Though this is actually the fourth full-length album the California-born, Auckland-based artist has released in the past decade and a half, it has some of the characteristics of a new beginning. For one thing, she’s simply titled it Reb Fountain, as though she were introducing herself for the first time. 

What it’s more like, though, is the testimony of someone who has done some travelling, psychically and geographically, and returned to report on what they have seen.

These songs seem to record a journey where both body and spirit are put to the test. And even if that journey is just to the end of the street, it can feel like the other side of the world.

In ‘Samson’ she forgoes melody in favour of a kind of song-speech, rolling out vivid dreamlike images in hypnotic cascades.

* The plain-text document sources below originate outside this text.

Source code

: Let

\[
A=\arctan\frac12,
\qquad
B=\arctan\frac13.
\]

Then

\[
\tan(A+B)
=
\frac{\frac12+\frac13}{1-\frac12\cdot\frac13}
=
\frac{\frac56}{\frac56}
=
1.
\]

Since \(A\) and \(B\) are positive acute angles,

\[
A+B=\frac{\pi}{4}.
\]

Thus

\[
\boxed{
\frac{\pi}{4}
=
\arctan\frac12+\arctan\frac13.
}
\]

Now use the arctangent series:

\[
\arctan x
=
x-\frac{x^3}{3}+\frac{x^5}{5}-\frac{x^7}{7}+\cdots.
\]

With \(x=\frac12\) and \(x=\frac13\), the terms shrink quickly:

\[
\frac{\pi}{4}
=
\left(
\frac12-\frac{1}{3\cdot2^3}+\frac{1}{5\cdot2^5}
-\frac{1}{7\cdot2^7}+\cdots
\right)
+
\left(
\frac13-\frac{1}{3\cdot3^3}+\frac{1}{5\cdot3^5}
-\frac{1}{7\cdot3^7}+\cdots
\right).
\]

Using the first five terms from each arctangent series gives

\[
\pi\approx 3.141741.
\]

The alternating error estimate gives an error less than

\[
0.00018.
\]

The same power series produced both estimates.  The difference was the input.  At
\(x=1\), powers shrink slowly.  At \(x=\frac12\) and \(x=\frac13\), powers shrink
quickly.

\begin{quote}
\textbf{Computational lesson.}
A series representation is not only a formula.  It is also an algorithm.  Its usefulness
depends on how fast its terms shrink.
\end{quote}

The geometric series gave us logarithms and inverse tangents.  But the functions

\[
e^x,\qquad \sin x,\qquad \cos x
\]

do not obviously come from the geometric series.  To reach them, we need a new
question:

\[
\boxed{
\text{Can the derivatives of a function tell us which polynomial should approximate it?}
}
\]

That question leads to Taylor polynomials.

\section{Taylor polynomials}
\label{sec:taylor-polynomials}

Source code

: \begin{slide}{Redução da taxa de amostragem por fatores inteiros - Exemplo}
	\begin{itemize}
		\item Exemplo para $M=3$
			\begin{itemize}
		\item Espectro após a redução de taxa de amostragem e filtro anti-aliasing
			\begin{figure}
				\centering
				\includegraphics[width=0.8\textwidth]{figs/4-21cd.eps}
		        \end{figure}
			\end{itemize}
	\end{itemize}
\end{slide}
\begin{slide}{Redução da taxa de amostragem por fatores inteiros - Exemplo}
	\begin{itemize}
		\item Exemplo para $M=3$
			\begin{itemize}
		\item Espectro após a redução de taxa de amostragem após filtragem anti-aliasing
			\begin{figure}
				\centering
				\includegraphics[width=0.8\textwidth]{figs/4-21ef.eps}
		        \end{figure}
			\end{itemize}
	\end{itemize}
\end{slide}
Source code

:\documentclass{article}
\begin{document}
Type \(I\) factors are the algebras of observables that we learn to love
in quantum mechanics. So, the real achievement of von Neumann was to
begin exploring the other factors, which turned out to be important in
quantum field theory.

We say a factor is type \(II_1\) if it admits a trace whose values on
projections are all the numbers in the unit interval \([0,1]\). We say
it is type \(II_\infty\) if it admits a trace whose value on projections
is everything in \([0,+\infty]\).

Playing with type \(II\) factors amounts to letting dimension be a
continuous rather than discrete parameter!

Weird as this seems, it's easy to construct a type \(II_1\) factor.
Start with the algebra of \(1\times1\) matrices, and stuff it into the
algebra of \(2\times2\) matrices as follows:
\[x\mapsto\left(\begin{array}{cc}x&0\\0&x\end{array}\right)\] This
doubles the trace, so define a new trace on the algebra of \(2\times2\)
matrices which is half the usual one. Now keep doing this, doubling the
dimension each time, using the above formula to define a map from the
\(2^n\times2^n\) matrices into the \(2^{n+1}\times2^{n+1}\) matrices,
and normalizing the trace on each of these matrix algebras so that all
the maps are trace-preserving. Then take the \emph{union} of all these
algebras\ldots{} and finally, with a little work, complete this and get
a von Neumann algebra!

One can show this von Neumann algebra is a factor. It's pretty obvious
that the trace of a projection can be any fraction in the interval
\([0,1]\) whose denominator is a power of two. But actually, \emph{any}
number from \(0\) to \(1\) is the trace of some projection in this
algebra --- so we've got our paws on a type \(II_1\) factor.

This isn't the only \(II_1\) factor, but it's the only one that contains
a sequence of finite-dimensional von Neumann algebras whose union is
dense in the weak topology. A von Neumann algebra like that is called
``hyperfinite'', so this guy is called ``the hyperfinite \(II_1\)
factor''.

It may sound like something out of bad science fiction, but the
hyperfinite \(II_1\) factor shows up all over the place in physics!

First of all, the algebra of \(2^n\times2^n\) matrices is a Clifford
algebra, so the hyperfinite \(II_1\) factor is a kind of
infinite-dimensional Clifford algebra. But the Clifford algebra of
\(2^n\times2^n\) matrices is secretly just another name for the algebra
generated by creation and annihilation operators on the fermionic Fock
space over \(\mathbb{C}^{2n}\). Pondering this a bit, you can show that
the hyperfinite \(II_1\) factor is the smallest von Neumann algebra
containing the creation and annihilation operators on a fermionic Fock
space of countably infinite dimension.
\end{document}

But she also has strong melodies, and the song’s spoken passages just build a tension that’s released every time she gets to the chorus, when it almost threatens to becomes a dance track, handclaps and all, before dropping back again to the spareness of just a voice and a bass guitar. 

Those acres of space are characteristic of the bold musical choices she’s made throughout the record. There is no fat on these performances. The playing is lean and stealthy.

Fountain’s chief collaborator is producer and instrumentalist Dave Khan. His playing, like his production choices, is measured, and always puts the voice and the song at the centre. Less is often more, like the little guitar figure he maintains as a gentle but persistent pressure right through a high-tension track like ‘Don’t You Know Who I Am’. The song stands as the album’s centrepiece; an intricate lyric that unfolds like a long riddle, and invites comparison to Nick Cave, only Cave is the more limited singer. There has always been a gothic streak in Reb Fountain’s music, even in her earlier, more folk-oriented stuff, and it has never been as dark or dominant as it is here. But occasionally things lighten, and the album’s outlier might be the gorgeous ‘Quiet Like the Rain’; a ballad with some of the melodic qualities of a Neil Finn song.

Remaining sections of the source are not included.